# Shimano Bearing upgrade??



## JOHNNY QUEST (Mar 6, 2006)

I have an old green cu200 and I just bought 2 ceramics for the end of the spool, There is a 3rd bearing right beside the inner spool.. what size is that bearing.. I know the 2 outer ones are 3mm x 10mm x 4mm.. 
Thanks for your help 

JQ...


----------



## JOHNNY QUEST (Mar 6, 2006)

Ok on the shimano schematic they show the bearing. but don't list it as a part.. Japanese engineerin????? 
on the right side of the spool right next to part# 1507, you can see the bearing.. I need that size....
http://fish.shimano.com/media/fishing/SAC/techdocs/en/Low_Profile/94CU200_v1_m56577569830570287.pdf


----------



## Dipsay (Apr 28, 2006)

5X11x4 Brotha.. Yeah they dont show that as a part. Ya just have to mic it...Dip


----------



## JOHNNY QUEST (Mar 6, 2006)

Hey don't call me a dip...
I got the mic out and did the conversion The shaft is a tad smaller than a 5, kinda in the 4.73 range. the diameter is 10.78 ish, and the width is the same as the outer bearings.. I went ahead and ordered some hybrid stainless/ ceramics for it also...
Thanks for the info bro...
JQ.


----------



## Dipsay (Apr 28, 2006)

JOHNNY QUEST said:


> Hey don't call me a dip...
> I got the mic out and did the conversion The shaft is a tad smaller than a 5, kinda in the 4.73 range. the diameter is 10.78 ish, and the width is the same as the outer bearings.. I went ahead and ordered some hybrid stainless/ ceramics for it also...
> Thanks for the info bro...
> JQ.


 Uh, wasnt calling you a dip.. That's what I call myself? Last name "Dippel" board name "Dipsay"..Everyone calls me "Dip"LOL That was my signature.
Glad I could help..


----------



## Bantam1 (Jun 26, 2007)

We have a part number for that bearing. It sounds like you want an aftermarket and Dipsay gave you the right dimensions.


----------



## BustinTops (Aug 31, 2010)

Dipsay said:


> Uh, wasnt calling you a dip.. That's what I call myself? Last name "Dippel" board name "Dipsay"..Everyone calls me "Dip"LOL That was my signature.
> Glad I could help..


 haha.......I was gonna say something. But I figured I'd let you clear that one up.


----------



## Dipsay (Apr 28, 2006)

Bantam1 said:


> We have a part number for that bearing. It sounds like you want an aftermarket and Dipsay gave you the right dimensions.
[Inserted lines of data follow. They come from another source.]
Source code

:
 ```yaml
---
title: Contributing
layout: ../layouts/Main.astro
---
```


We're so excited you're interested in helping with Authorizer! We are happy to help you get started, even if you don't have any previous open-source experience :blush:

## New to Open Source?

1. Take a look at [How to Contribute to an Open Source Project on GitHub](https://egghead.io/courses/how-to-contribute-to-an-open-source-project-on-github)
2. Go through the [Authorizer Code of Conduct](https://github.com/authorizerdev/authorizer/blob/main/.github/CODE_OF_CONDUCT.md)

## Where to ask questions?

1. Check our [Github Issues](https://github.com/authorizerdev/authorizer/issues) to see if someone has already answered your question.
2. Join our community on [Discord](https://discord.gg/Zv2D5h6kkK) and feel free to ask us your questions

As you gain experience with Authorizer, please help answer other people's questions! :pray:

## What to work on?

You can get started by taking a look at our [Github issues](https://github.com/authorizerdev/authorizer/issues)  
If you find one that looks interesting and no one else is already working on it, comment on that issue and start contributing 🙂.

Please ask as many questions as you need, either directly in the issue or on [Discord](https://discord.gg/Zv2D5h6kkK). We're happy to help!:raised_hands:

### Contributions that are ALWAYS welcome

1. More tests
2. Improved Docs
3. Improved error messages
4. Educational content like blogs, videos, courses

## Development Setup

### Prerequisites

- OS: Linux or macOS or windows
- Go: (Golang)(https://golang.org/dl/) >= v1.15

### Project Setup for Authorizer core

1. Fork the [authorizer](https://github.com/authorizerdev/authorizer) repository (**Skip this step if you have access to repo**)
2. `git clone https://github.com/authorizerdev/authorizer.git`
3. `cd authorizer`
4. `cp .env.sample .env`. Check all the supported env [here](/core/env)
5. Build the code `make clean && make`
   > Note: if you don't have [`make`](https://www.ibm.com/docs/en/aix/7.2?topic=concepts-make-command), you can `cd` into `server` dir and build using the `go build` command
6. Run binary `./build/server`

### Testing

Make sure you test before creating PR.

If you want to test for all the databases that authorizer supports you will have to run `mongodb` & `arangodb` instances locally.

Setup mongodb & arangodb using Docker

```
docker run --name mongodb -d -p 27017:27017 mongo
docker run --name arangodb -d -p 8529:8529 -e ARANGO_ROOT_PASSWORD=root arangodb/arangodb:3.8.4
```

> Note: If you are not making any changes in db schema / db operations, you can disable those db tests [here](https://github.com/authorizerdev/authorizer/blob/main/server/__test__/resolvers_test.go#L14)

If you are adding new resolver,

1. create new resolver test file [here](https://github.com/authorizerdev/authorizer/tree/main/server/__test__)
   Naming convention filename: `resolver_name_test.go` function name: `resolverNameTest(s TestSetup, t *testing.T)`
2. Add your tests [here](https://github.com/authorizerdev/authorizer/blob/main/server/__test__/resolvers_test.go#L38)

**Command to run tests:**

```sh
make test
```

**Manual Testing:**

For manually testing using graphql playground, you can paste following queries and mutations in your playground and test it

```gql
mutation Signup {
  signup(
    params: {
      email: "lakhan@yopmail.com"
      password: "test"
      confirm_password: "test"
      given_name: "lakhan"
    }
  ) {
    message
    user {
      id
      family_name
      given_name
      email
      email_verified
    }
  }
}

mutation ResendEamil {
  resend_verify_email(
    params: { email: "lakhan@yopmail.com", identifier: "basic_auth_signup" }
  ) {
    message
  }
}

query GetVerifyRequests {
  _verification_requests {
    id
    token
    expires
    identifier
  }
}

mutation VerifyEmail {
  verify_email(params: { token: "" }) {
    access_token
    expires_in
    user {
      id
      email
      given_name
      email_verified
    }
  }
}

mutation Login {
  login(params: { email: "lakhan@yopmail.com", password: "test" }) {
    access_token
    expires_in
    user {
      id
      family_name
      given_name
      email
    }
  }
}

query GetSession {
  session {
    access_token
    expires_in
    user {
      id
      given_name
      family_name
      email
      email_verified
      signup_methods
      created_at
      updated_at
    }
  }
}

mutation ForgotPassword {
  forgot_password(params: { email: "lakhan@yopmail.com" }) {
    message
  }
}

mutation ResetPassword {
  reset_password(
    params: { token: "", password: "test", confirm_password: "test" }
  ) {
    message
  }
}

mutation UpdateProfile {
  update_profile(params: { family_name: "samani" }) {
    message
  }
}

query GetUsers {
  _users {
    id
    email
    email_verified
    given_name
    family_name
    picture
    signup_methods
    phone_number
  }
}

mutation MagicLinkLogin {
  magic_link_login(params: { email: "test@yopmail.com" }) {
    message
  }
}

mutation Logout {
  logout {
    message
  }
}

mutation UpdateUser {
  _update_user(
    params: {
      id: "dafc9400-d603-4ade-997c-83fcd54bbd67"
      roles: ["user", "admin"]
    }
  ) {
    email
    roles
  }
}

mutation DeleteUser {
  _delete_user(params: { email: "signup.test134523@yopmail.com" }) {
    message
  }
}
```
 What I ment to say is that it does'nt show on the schematics. Just shows the part number for the spool.


----------



## JOHNNY QUEST (Mar 6, 2006)

I was playin Dip...:rotfl:
I knew that, but the way it was written sounded good ta me for a joke...
All ceramics are ordered and the rebuild will be soon.. Thanks again..

JQ.


----------



## Dipsay (Apr 28, 2006)

LOL not a problem. glad I could help...DIP!!!!!!!


----------



## John Cocktosen (Mar 26, 2009)

Hey Dip- can you explain the "mic" process? Is there a tool that will help get that little pin out of shaft so I can remove and clean that bearing out? Many thanks.


----------



## DirectDrive (Dec 17, 2009)

http://2coolfishing.com/ttmbforum/showthread.php?t=218178&highlight=curado+spool+bearing


----------



## Dipsay (Apr 28, 2006)

John Cocktosen said:


> Hey Dip- can you explain the "mic" process? Is there a tool that will help get that little pin out of shaft so I can remove and clean that bearing out? Many thanks.
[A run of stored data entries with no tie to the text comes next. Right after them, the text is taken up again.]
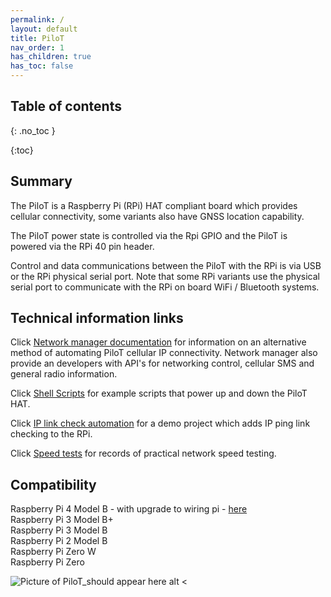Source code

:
 ```yaml
---
permalink: /
layout: default
title: PiloT
nav_order: 1
has_children: true
has_toc: false
---
```


## Table of contents
{: .no_toc  }

{:toc}


## Summary

The PiloT is a Raspberry Pi \(RPi\) HAT compliant board which provides cellular
 connectivity, some variants also have GNSS location capability.

The PiloT power state is controlled via the Rpi GPIO and the PiloT is powered
 via the RPi 40 pin header.

Control and data communications between the PiloT with the RPi is via USB or
 the RPi physical serial port. Note that some RPi variants use the physical serial
 port to communicate with the RPi on board WiFi / Bluetooth systems. 

## Technical information links

Click [Network manager documentation](./docs/networkManagerDocs/networkManagerIndex) for
 information on an alternative method of automating PiloT cellular IP
  connectivity. Network manager also provide an developers with API's for 
  networking control, cellular SMS and general radio information.   
  
Click [Shell Scripts](./scripts_pilotControl/) for example scripts that
 power up and down the PiloT HAT.

Click [IP link check automation](./scripts_python_checkIp/) for a demo 
 project which adds IP ping link checking to the RPi.
 
Click [Speed tests](./speedtests/README.md) for records of practical
 network speed testing.

## Compatibility

Raspberry Pi 4 Model B  - with upgrade to wiring pi - [here](http://wiringpi.com/wiringpi-updated-to-2-52-for-the-raspberry-pi-4b/)  
Raspberry Pi 3 Model B+  
Raspberry Pi 3 Model B  
Raspberry Pi 2 Model B  
Raspberry Pi Zero W  
Raspberry Pi Zero  

  

![Picture of PiloT_should appear here alt <](./images/PilotPCA.png "PiloT")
 It's a Micrometer. You can get them at Lowe's or Home Depot. It's a tool that allows you to measure the inside, outside, and width of something.


----------



## trout250 (Aug 24, 2005)

you will have to press it out, be careful, because if yo bend it or loose it you will have to make a replacement


----------



## DirectDrive (Dec 17, 2009)

Here are some pics from Alan Tani showing his modified vice grip from removing the spool shaft cross bar. He finishes the operation with a drift pin chucked up in a drill press.

I would also look at modifying one of the small vise grips this way because their jaws stay close to parallel for a balanced bite.

This is the caliper that I use...it goes on special from time to time.
I paid about $7.00 with an order and it is free with a $14.95 purchase for a few more hours as I type this.
http://www.vxb.com/page/bearings/PROD/Kit7426


----------